SS詳細
地に触れた赤き羽根
登場人物一覧
名前:赤羽
一人称:俺
二人称:アンタ、呼び捨て
口調:~だロ、~カ? 等、やや発声に難あり
特徴:皮肉屋、生への執着、同時に……それを邪魔しない程度の、些細な情
設定:
『三船大地』と言う器に混ざり合った死霊術師の魂。永劫を求めた『亜屍』の成れの果て――その途上。
他者の身体を収奪し、元の精神を破壊し続けてきた赤羽が、しかし現在大地の身体と魂を同居している理由は二つある。
一つは『混沌肯定:レベル1』による赤羽自身の弱体化ゆえ、今現在に於いて大地を食らうことは可能と言い難いため。
もう一つは、嘗て同じ願い……生への渇望を以て一致した精神が、その混在を可能としていたためだ。
そう言う理由もあってか、赤羽から大地に抱く感情は悪いものではない。
読書家に過ぎる大地に些少の呆れこそ抱くものの、逆を言えばその程度だ。
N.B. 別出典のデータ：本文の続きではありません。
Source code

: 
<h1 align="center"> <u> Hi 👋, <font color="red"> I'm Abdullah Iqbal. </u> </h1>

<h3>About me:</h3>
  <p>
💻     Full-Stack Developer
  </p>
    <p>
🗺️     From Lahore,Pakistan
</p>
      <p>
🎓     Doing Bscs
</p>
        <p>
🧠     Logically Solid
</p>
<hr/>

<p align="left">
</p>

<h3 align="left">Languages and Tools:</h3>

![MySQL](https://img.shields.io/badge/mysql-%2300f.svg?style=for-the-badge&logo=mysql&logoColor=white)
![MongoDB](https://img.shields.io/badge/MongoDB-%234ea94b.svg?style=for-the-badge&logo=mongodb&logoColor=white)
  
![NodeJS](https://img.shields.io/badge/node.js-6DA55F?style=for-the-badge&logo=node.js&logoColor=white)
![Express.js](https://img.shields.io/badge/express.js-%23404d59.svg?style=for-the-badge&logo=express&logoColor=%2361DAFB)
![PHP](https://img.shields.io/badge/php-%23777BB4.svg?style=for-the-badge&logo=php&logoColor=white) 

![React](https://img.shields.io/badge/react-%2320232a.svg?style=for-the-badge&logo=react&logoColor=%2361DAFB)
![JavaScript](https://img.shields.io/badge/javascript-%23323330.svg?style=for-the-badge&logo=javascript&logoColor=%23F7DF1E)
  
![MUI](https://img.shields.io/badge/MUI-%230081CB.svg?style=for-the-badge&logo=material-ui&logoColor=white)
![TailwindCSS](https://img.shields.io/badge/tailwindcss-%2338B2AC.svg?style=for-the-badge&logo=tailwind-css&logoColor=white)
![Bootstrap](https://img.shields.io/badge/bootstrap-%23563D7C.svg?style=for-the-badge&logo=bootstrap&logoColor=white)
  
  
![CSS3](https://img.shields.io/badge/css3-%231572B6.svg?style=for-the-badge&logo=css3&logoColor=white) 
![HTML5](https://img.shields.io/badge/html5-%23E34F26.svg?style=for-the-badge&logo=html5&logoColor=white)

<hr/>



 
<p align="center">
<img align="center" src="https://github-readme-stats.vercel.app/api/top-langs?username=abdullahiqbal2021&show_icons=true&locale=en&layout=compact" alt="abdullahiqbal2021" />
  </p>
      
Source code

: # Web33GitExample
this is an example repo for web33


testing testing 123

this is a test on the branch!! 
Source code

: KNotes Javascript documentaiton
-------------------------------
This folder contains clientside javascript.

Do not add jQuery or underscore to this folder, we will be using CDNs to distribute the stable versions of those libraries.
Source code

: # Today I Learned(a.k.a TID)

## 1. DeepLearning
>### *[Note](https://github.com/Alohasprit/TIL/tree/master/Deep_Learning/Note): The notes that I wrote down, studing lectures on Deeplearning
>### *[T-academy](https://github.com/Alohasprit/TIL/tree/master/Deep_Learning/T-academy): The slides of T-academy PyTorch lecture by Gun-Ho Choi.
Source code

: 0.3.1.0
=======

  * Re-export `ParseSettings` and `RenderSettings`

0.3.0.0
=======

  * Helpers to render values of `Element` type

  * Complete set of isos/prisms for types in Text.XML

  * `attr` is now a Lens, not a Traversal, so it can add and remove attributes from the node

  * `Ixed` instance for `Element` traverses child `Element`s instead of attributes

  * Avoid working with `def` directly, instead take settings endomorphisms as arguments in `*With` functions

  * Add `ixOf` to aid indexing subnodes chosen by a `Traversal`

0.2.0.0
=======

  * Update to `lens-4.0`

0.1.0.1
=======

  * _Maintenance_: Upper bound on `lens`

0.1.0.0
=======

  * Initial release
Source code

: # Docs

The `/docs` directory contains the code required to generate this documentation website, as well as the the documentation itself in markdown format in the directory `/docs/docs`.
その気質が転じた勤勉さと、生まれ持った誠実さは殊に赤羽の中で評価が高い。
日常で大地と交わす貸し借りは悪友同士のそれに留まるし、大地が元世界の住人――羽切響と再会した際も、大地の心情に配慮して『合わない』彼女に対する悪態は避けていた。
……だが、それは赤羽の真の目的の前には霞む程度のモノでしかない。
魂を遷移し、肉体を奪うことを繰り返す。『偽物の不死』を得た赤羽は、だからこそ『真実の不死』を求めている。
大地の肉体に不老と不死を確立させ、軈てその精神を押しのけて、次こそ心身共に不死者とならなければならない……遷移を繰り返し続けた魂は、最早其れを行えないほど摩耗しきっていたから。
だが、その歩み――大地自身の研鑽による、魔力と知識の底上げ――に対して、背後から追う『影』の歩みはあまりにも早い。
例えば、自分の家のポストに死んだネズミを放る、何処か見覚えの在った少女。
例えば、赤羽の排除を謳う、正体不明の怪物足る老人。
焦燥は赤羽を駆り立てる。肉体の主を一刻も早く昇華させろと。そしてその総てを奪い尽くせと。
また同時に。焦る必要など全く無いと言う声も、赤羽の中には響き続けているのだ。
だって、首狩り兎も、赤の女王も。
自らに降りかかる脅威を、赤羽たちは払いのけることが出来ている。
だから――――――だから。
「焦る必要は無いんだゼ、大地。今のお前は未熟でモ、その伸びしろには期待してル。